(Activity)
Report each line of the entries below that includes "terminal".

(Records for processing)
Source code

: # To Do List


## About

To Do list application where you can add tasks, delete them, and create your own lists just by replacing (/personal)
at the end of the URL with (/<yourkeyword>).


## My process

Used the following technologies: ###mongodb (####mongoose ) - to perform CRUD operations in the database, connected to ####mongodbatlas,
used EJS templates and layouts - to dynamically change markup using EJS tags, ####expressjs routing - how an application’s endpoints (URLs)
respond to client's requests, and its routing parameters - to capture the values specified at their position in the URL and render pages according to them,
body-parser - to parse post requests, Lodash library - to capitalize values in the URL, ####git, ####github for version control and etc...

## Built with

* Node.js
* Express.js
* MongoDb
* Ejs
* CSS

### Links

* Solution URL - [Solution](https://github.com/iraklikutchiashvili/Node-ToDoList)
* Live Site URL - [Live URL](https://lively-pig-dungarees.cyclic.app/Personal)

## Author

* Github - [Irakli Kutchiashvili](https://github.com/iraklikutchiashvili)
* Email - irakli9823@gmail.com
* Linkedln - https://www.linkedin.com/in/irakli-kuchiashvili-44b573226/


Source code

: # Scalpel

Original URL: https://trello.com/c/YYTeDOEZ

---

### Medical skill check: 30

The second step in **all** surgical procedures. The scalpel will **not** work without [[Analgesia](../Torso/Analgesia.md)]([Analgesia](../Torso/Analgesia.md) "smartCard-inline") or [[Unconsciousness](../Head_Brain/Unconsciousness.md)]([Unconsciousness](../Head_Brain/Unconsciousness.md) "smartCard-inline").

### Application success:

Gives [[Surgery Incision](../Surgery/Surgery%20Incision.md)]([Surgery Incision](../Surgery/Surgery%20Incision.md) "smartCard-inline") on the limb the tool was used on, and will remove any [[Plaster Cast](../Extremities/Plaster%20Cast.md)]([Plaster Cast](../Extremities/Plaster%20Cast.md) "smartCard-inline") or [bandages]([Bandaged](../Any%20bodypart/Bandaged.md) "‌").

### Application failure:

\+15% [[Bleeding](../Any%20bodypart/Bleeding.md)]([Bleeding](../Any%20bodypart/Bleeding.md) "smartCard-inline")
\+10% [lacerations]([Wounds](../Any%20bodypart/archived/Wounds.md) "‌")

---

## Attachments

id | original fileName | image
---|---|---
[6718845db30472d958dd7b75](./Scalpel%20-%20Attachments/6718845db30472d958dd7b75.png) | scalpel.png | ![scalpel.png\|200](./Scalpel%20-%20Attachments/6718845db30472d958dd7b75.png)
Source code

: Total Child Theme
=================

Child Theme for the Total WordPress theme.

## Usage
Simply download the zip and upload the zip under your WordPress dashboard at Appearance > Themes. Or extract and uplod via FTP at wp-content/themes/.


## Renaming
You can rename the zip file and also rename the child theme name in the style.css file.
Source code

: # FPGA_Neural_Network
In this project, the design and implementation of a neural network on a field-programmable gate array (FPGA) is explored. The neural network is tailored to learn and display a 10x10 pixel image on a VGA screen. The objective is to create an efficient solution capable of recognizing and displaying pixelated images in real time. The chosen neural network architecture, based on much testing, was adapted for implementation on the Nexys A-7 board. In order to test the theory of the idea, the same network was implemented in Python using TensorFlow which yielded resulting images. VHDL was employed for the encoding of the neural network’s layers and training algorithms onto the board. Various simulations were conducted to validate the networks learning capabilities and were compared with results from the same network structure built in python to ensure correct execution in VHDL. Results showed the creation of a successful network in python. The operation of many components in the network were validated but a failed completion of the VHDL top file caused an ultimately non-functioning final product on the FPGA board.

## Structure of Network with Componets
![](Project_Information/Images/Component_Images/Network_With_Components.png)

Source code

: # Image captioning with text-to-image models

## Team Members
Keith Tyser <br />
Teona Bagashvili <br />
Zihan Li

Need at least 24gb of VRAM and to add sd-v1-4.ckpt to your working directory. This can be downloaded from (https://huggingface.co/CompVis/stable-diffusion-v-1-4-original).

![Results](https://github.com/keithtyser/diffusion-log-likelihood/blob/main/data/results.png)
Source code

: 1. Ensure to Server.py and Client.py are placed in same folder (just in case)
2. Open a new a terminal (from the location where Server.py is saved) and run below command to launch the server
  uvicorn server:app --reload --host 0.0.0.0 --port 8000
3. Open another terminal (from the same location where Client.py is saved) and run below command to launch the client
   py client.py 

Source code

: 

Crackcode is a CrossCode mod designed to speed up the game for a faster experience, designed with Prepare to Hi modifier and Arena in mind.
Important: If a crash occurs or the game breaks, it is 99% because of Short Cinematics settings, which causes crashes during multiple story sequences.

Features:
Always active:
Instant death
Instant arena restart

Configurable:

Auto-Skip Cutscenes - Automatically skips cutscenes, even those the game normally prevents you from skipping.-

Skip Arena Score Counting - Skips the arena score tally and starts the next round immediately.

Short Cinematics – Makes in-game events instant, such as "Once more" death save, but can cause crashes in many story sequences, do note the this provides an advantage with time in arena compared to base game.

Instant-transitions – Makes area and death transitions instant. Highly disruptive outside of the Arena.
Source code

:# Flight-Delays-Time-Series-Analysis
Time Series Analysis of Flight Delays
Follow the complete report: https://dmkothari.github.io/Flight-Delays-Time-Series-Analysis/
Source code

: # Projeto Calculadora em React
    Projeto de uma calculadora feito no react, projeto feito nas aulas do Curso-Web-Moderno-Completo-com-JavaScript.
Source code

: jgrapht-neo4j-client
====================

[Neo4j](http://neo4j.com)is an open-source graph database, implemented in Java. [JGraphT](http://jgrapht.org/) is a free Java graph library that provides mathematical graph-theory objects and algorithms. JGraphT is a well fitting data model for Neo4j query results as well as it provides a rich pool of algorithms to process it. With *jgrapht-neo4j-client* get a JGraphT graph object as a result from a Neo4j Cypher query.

(Answer to this problem)
2. Open a new a terminal (from the location where Server.py is saved) and run below command to launch the server
3. Open another terminal (from the same location where Client.py is saved) and run below command to launch the client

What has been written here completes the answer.